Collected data
-*-*-

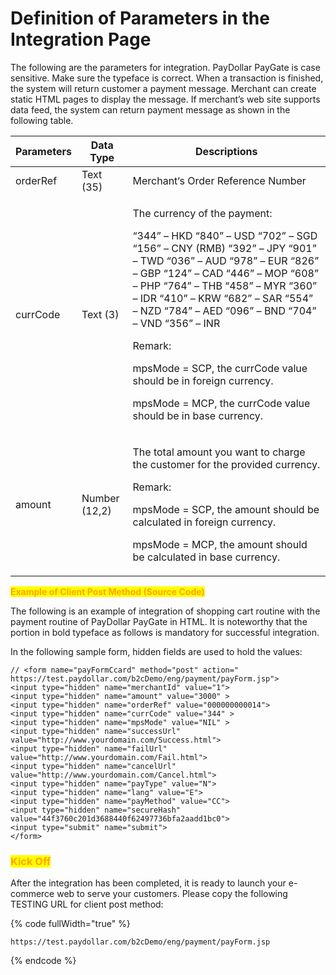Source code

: # Definition of Parameters in the Integration Page

The following are the parameters for integration. PayDollar PayGate is case sensitive. Make sure the typeface is correct. When a transaction is finished, the system will return customer a payment message. Merchant can create static HTML pages to display the message. If merchant’s web site supports data feed, the system can return payment message as shown in the following table.

| Parameters | Data Type     | Descriptions                                                                                                                                                                                                                                                                                                                                                                                                                                                                                                                                                                    |
| ---------- | ------------- | ------------------------------------------------------------------------------------------------------------------------------------------------------------------------------------------------------------------------------------------------------------------------------------------------------------------------------------------------------------------------------------------------------------------------------------------------------------------------------------------------------------------------------------------------------------------------------- |
| orderRef   | Text (35)     | Merchant‘s Order Reference Number                                                                                                                                                                                                                                                                                                                                                                                                                                                                                                                                               |
| currCode   | Text (3)      | <p>The currency of the payment: </p><p>“344” – HKD           “840” – USD     “702” – SGD “156” – CNY (RMB) “392” – JPY     “901” – TWD “036” – AUD            “978” – EUR     “826” – GBP “124” – CAD             “446” – MOP   “608” – PHP “764” – THB             “458” – MYR   “360” – IDR “410” – KRW             “682” – SAR    “554” – NZD “784” – AED             “096” – BND    “704” – VND “356” – INR </p><p>Remark: </p><p>mpsMode = SCP, the currCode value should be in foreign currency. </p><p>mpsMode = MCP, the currCode value should be in base currency.</p> |
| amount     | Number (12,2) | <p>The total amount you want to charge the customer for the provided currency.</p><p>Remark: </p><p>mpsMode = SCP, the amount should be calculated in foreign currency. </p><p>mpsMode = MCP, the amount should be calculated in base currency.</p>                                                                                                                                                                                                                                                                                                                             |



<mark style="color:orange;">**Example of Client Post Method (Source Code)**</mark>

The following is an example of integration of shopping cart routine with the payment routine of PayDollar PayGate in HTML. It is noteworthy that the portion in bold typeface as follows is mandatory for successful integration.

In the following sample form, hidden fields are used to hold the values:

```
// <form name="payFormCcard" method="post" action="
https://test.paydollar.com/b2cDemo/eng/payment/payForm.jsp">
<input type="hidden" name="merchantId" value="1">
<input type="hidden" name="amount" value="3000" >
<input type="hidden" name="orderRef" value="000000000014">
<input type="hidden" name="currCode" value="344" >
<input type="hidden" name="mpsMode" value="NIL" >
<input type="hidden" name="successUrl"
value="http://www.yourdomain.com/Success.html">
<input type="hidden" name="failUrl" value="http://www.yourdomain.com/Fail.html">
<input type="hidden" name="cancelUrl"
value="http://www.yourdomain.com/Cancel.html">
<input type="hidden" name="payType" value="N">
<input type="hidden" name="lang" value="E">
<input type="hidden" name="payMethod" value="CC">
<input type="hidden" name="secureHash"
value="44f3760c201d3688440f62497736bfa2aadd1bc0">
<input type="submit" name="submit">
</form>
```

### <mark style="color:orange;">Kick Off</mark> &#x20;

After the integration has been completed, it is ready to launch your e-commerce web to serve your customers. Please copy the following TESTING URL for client post method:

{% code fullWidth="true" %}
```
https://test.paydollar.com/b2cDemo/eng/payment/payForm.jsp
```
{% endcode %}
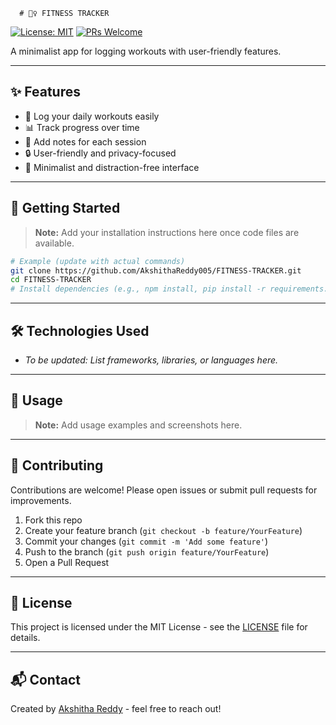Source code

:       # 🏋️‍♀️ FITNESS TRACKER

[![License: MIT](https://img.shields.io/badge/License-MIT-yellow.svg)](LICENSE)
[![PRs Welcome](https://img.shields.io/badge/PRs-welcome-brightgreen.svg)](CONTRIBUTING.md)

A minimalist app for logging workouts with user-friendly features.

---

## ✨ Features
- 📅 Log your daily workouts easily
- 📊 Track progress over time
- 📝 Add notes for each session
- 🔒 User-friendly and privacy-focused
- 🎯 Minimalist and distraction-free interface

---

## 🚀 Getting Started

> **Note:** Add your installation instructions here once code files are available.

```bash
# Example (update with actual commands)
git clone https://github.com/AkshithaReddy005/FITNESS-TRACKER.git
cd FITNESS-TRACKER
# Install dependencies (e.g., npm install, pip install -r requirements.txt, etc.)
```

---

## 🛠️ Technologies Used
- _To be updated: List frameworks, libraries, or languages here._

---

## 📖 Usage

> **Note:** Add usage examples and screenshots here.

---

## 🤝 Contributing

Contributions are welcome! Please open issues or submit pull requests for improvements.

1. Fork this repo
2. Create your feature branch (`git checkout -b feature/YourFeature`)
3. Commit your changes (`git commit -m 'Add some feature'`)
4. Push to the branch (`git push origin feature/YourFeature`)
5. Open a Pull Request

---

## 📄 License

This project is licensed under the MIT License - see the [LICENSE](LICENSE) file for details.

---

## 📬 Contact

Created by [Akshitha Reddy](https://github.com/AkshithaReddy005) - feel free to reach out!
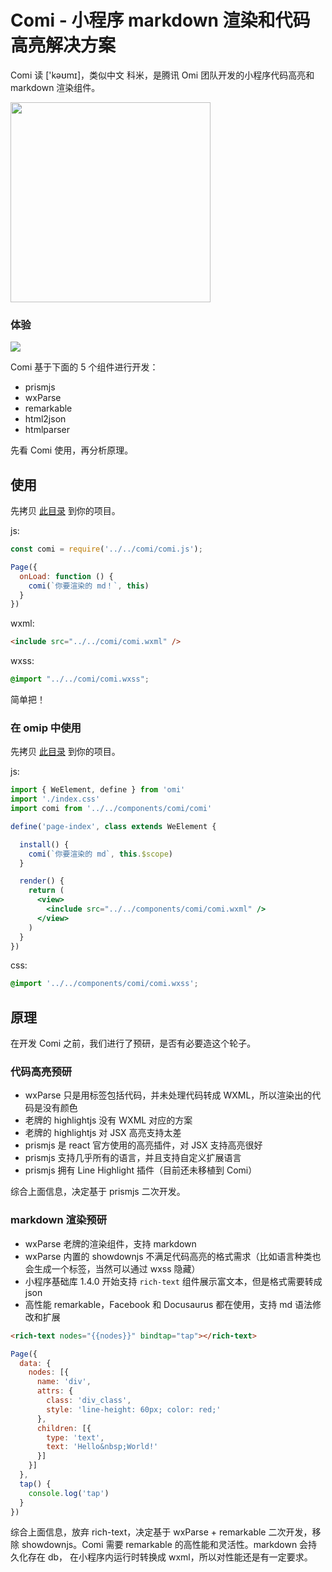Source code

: # Comi - 小程序 markdown 渲染和代码高亮解决方案

Comi 读 ['kəʊmɪ]，类似中文 科米，是腾讯 Omi 团队开发的小程序代码高亮和 markdown 渲染组件。

<img src="https://github.com/Tencent/omi/raw/master/assets/comi.jpg" width="320">

### 体验

![](https://github.com/Tencent/omi/raw/master/assets/omi-cloud.jpg)

Comi 基于下面的 5 个组件进行开发：

* prismjs
* wxParse
* remarkable
* html2json
* htmlparser

先看 Comi 使用，再分析原理。

## 使用

先拷贝 [此目录](https://github.com/Tencent/omi/tree/master/packages/comi/mp/comi) 到你的项目。

js:

```js
const comi = require('../../comi/comi.js');

Page({
  onLoad: function () {
    comi(`你要渲染的 md！`, this)
  }
})
```

wxml:

```html
<include src="../../comi/comi.wxml" />
```

wxss:

```css
@import "../../comi/comi.wxss";
```

简单把！

### 在 omip 中使用

先拷贝 [此目录](https://github.com/Tencent/omi/tree/master/packages/comi/omip/src/components/comi) 到你的项目。

js:

```jsx
import { WeElement, define } from 'omi'
import './index.css'
import comi from '../../components/comi/comi'

define('page-index', class extends WeElement {

  install() {
    comi(`你要渲染的 md`, this.$scope)
  }

  render() {
    return (
      <view>
        <include src="../../components/comi/comi.wxml" />
      </view>
    )
  }
})
```

css:

```css
@import '../../components/comi/comi.wxss';
```

## 原理

在开发 Comi 之前，我们进行了预研，是否有必要造这个轮子。

### 代码高亮预研

* wxParse 只是用标签包括代码，并未处理代码转成 WXML，所以渲染出的代码是没有颜色
* 老牌的 highlightjs 没有 WXML 对应的方案
* 老牌的 highlightjs 对 JSX 高亮支持太差
* prismjs 是 react 官方使用的高亮插件，对 JSX 支持高亮很好
* prismjs 支持几乎所有的语言，并且支持自定义扩展语言
* prismjs 拥有 Line Highlight 插件（目前还未移植到 Comi）

综合上面信息，决定基于 prismjs 二次开发。

### markdown 渲染预研

* wxParse 老牌的渲染组件，支持 markdown
* wxParse 内置的 showdownjs 不满足代码高亮的格式需求（比如语言种类也会生成一个标签，当然可以通过 wxss 隐藏）
* 小程序基础库 1.4.0 开始支持 `rich-text` 组件展示富文本，但是格式需要转成 json
* 高性能 remarkable，Facebook 和 Docusaurus 都在使用，支持 md 语法修改和扩展

```html
<rich-text nodes="{{nodes}}" bindtap="tap"></rich-text>
```

```js
Page({
  data: {
    nodes: [{
      name: 'div',
      attrs: {
        class: 'div_class',
        style: 'line-height: 60px; color: red;'
      },
      children: [{
        type: 'text',
        text: 'Hello&nbsp;World!'
      }]
    }]
  },
  tap() {
    console.log('tap')
  }
})
```

综合上面信息，放弃 rich-text，决定基于 wxParse + remarkable 二次开发，移除 showdownjs。Comi 需要 remarkable 的高性能和灵活性。markdown 会持久化存在 db， 在小程序内运行时转换成 wxml，所以对性能还是有一定要求。



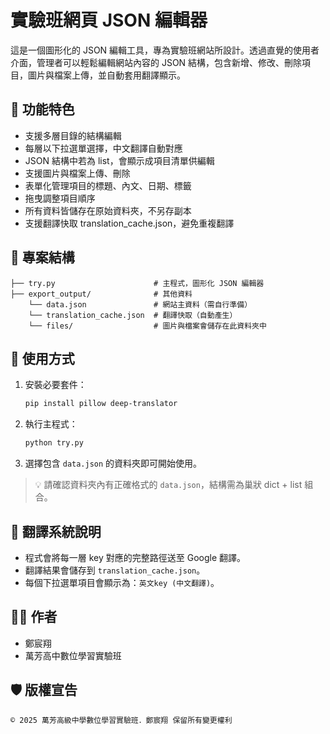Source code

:# 實驗班網頁 JSON 編輯器

這是一個圖形化的 JSON 編輯工具，專為實驗班網站所設計。透過直覺的使用者介面，管理者可以輕鬆編輯網站內容的 JSON 結構，包含新增、修改、刪除項目，圖片與檔案上傳，並自動套用翻譯顯示。

## 🧩 功能特色

- 支援多層目錄的結構編輯
- 每層以下拉選單選擇，中文翻譯自動對應
- JSON 結構中若為 list，會顯示成項目清單供編輯
- 支援圖片與檔案上傳、刪除
- 表單化管理項目的標題、內文、日期、標籤
- 拖曳調整項目順序
- 所有資料皆儲存在原始資料夾，不另存副本
- 支援翻譯快取 translation_cache.json，避免重複翻譯

## 📁 專案結構

```
├── try.py                      # 主程式，圖形化 JSON 編輯器
├── export_output/              # 其他資料
    └── data.json               # 網站主資料（需自行準備）
    └── translation_cache.json  # 翻譯快取（自動產生）
    └── files/                  # 圖片與檔案會儲存在此資料夾中
```

## 🚀 使用方式

1. 安裝必要套件：
    ```bash
    pip install pillow deep-translator
    ```

2. 執行主程式：
    ```bash
    python try.py
    ```

3. 選擇包含 `data.json` 的資料夾即可開始使用。

> 💡 請確認資料夾內有正確格式的 `data.json`，結構需為巢狀 dict + list 組合。

## 💬 翻譯系統說明

- 程式會將每一層 key 對應的完整路徑送至 Google 翻譯。
- 翻譯結果會儲存到 `translation_cache.json`。
- 每個下拉選單項目會顯示為：`英文key (中文翻譯)`。

## 👨‍💻 作者

- 鄭宸翔
- 萬芳高中數位學習實驗班

## 🛡️ 版權宣告

```
© 2025 萬芳高級中學數位學習實驗班．鄭宸翔 保留所有變更權利
```
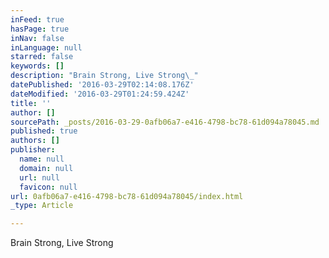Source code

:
 ```yaml
---
inFeed: true
hasPage: true
inNav: false
inLanguage: null
starred: false
keywords: []
description: "Brain Strong, Live Strong\_"
datePublished: '2016-03-29T02:14:08.176Z'
dateModified: '2016-03-29T01:24:59.424Z'
title: ''
author: []
sourcePath: _posts/2016-03-29-0afb06a7-e416-4798-bc78-61d094a78045.md
published: true
authors: []
publisher:
  name: null
  domain: null
  url: null
  favicon: null
url: 0afb06a7-e416-4798-bc78-61d094a78045/index.html
_type: Article

---
```

Brain Strong, Live Strong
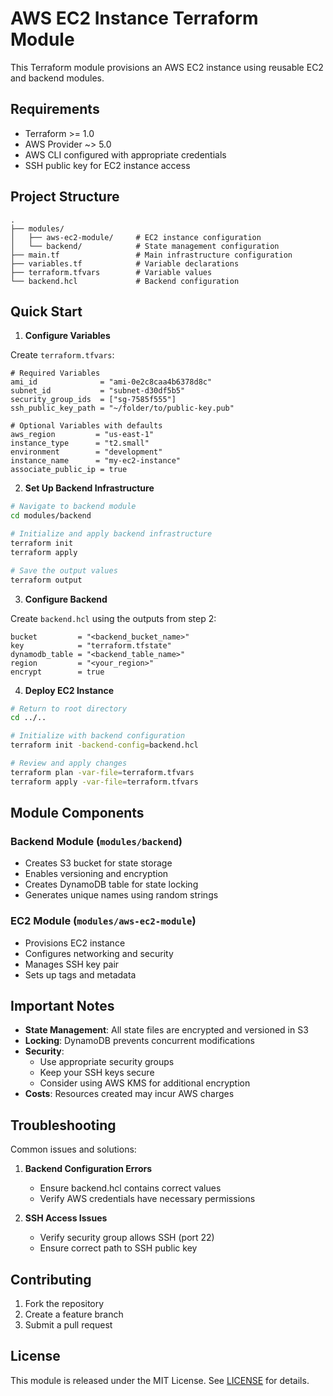 # AWS EC2 Instance Terraform Module

This Terraform module provisions an AWS EC2 instance using reusable EC2 and backend modules.

## Requirements

- Terraform >= 1.0
- AWS Provider ~> 5.0
- AWS CLI configured with appropriate credentials
- SSH public key for EC2 instance access

## Project Structure
```
.
├── modules/
│   ├── aws-ec2-module/     # EC2 instance configuration
│   └── backend/            # State management configuration
├── main.tf                 # Main infrastructure configuration
├── variables.tf            # Variable declarations
├── terraform.tfvars        # Variable values
└── backend.hcl             # Backend configuration
```

## Quick Start

1. **Configure Variables**

Create `terraform.tfvars`:
```hcl
# Required Variables
ami_id              = "ami-0e2c8caa4b6378d8c"
subnet_id           = "subnet-d30df5b5"
security_group_ids  = ["sg-7585f555"]
ssh_public_key_path = "~/folder/to/public-key.pub"

# Optional Variables with defaults
aws_region         = "us-east-1"
instance_type      = "t2.small"
environment        = "development"
instance_name      = "my-ec2-instance"
associate_public_ip = true
```

2. **Set Up Backend Infrastructure**

```bash
# Navigate to backend module
cd modules/backend

# Initialize and apply backend infrastructure
terraform init
terraform apply

# Save the output values
terraform output
```

3. **Configure Backend**

Create `backend.hcl` using the outputs from step 2:
```hcl
bucket         = "<backend_bucket_name>"
key            = "terraform.tfstate"
dynamodb_table = "<backend_table_name>"
region         = "<your_region>"
encrypt        = true
```

4. **Deploy EC2 Instance**

```bash
# Return to root directory
cd ../..

# Initialize with backend configuration
terraform init -backend-config=backend.hcl

# Review and apply changes
terraform plan -var-file=terraform.tfvars
terraform apply -var-file=terraform.tfvars
```

## Module Components

### Backend Module (`modules/backend`)
- Creates S3 bucket for state storage
- Enables versioning and encryption
- Creates DynamoDB table for state locking
- Generates unique names using random strings

### EC2 Module (`modules/aws-ec2-module`)
- Provisions EC2 instance
- Configures networking and security
- Manages SSH key pair
- Sets up tags and metadata

## Important Notes

- **State Management**: All state files are encrypted and versioned in S3
- **Locking**: DynamoDB prevents concurrent modifications
- **Security**: 
  - Use appropriate security groups
  - Keep your SSH keys secure
  - Consider using AWS KMS for additional encryption
- **Costs**: Resources created may incur AWS charges

## Troubleshooting

Common issues and solutions:

1. **Backend Configuration Errors**
   - Ensure backend.hcl contains correct values
   - Verify AWS credentials have necessary permissions

2. **SSH Access Issues**
   - Verify security group allows SSH (port 22)
   - Ensure correct path to SSH public key

## Contributing

1. Fork the repository
2. Create a feature branch
3. Submit a pull request

## License

This module is released under the MIT License. See [LICENSE](LICENSE) for details. 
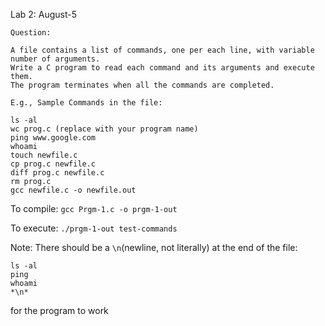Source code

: Lab 2: August-5

	Question:

	A file contains a list of commands, one per each line, with variable number of arguments.
	Write a C program to read each command and its arguments and execute them.
	The program terminates when all the commands are completed.

	E.g., Sample Commands in the file:

	ls -al
	wc prog.c (replace with your program name)
	ping www.google.com
	whoami
	touch newfile.c
	cp prog.c newfile.c
	diff prog.c newfile.c
	rm prog.c
	gcc newfile.c -o newfile.out

To compile:
```gcc Prgm-1.c -o prgm-1-out```

To execute:
```./prgm-1-out test-commands```

Note: There should be a `\n`(newline, not literally) at the end of the file:
	
	ls -al
	ping
	whoami
	*\n*
for the program to work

-*-*-

> **EXERCISE AIM**
All lines of the records above with the word "correct" in them are to be copied.

> **TASK SOLUTION**
The following are the parameters for integration. PayDollar PayGate is case sensitive. Make sure the typeface is correct. When a transaction is finished, the system will return customer a payment message. Merchant can create static HTML pages to display the message. If merchant’s web site supports data feed, the system can return payment message as shown in the following table.
   - Ensure backend.hcl contains correct values
   - Ensure correct path to SSH public key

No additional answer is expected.